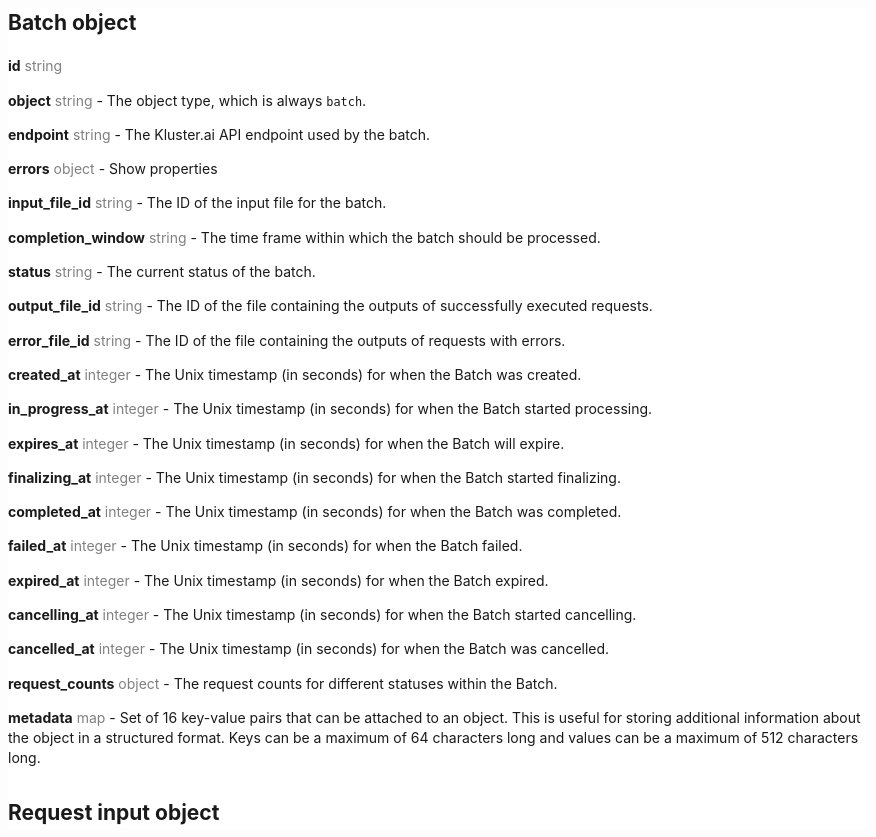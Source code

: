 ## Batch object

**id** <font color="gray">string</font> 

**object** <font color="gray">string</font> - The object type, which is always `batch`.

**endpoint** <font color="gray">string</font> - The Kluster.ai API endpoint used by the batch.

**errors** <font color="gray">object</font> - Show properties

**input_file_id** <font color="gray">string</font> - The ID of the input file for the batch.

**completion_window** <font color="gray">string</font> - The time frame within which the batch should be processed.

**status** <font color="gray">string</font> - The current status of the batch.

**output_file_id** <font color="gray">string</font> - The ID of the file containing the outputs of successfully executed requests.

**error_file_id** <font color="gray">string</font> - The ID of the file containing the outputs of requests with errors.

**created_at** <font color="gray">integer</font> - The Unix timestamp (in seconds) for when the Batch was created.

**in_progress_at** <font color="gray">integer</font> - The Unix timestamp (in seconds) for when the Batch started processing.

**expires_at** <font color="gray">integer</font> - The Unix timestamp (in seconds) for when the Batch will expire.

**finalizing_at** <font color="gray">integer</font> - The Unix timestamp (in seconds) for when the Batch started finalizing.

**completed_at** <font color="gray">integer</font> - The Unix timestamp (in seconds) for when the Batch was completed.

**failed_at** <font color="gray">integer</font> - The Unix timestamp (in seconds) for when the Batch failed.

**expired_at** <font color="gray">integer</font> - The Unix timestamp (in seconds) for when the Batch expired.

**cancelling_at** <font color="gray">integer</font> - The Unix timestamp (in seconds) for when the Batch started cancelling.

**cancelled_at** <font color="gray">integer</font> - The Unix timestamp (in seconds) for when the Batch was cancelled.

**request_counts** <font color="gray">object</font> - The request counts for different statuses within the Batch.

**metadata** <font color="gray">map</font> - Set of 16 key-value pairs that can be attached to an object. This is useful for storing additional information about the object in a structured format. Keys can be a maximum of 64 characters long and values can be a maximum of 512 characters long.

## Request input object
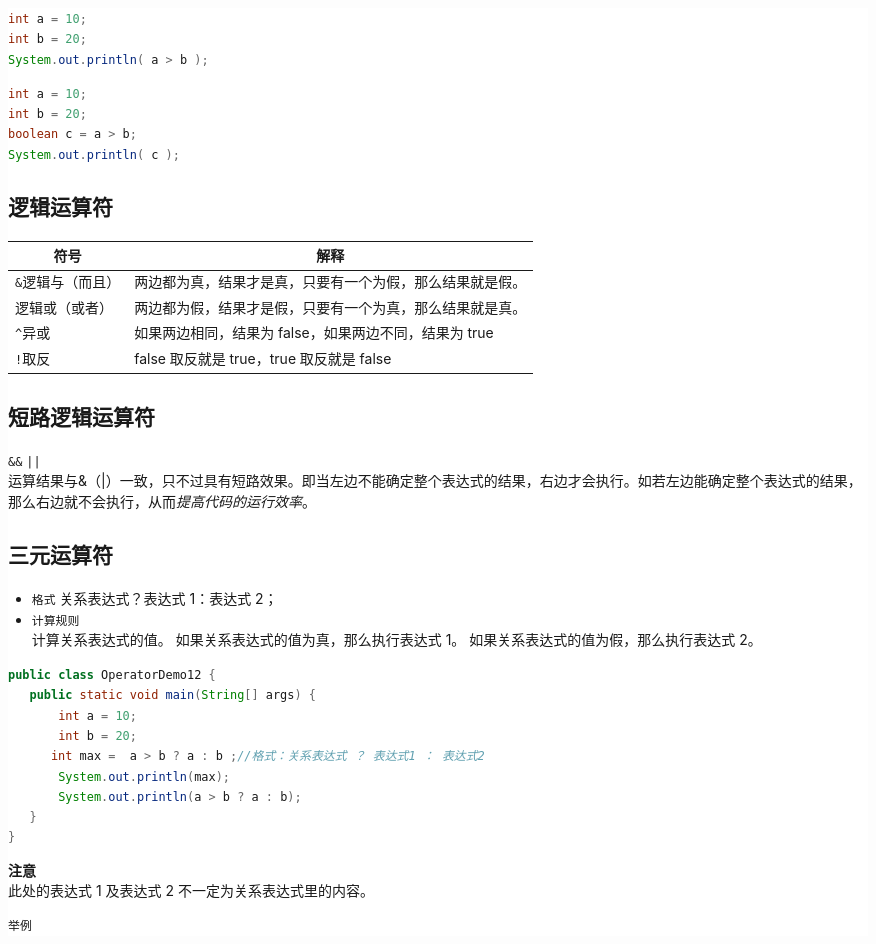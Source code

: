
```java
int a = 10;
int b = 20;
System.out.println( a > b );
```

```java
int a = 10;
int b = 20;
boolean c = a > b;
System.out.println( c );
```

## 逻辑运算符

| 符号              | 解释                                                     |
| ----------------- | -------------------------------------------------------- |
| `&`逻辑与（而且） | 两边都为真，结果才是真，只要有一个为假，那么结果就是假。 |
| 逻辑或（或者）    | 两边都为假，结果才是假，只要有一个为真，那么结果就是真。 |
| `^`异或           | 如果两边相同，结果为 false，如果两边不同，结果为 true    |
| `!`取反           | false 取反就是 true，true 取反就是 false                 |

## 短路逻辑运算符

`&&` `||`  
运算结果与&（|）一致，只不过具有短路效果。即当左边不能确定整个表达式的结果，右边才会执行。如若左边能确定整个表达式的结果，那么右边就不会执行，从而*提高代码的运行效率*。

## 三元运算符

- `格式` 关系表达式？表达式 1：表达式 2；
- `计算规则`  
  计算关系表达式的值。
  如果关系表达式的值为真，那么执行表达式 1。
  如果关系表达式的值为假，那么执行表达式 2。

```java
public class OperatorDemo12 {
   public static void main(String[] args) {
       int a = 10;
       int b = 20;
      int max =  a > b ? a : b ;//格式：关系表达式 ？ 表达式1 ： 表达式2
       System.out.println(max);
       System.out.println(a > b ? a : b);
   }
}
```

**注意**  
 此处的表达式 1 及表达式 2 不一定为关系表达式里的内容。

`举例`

(Task goal)
Give the number of lines in the listing that include the word "System", without any added words.

(Output below)
4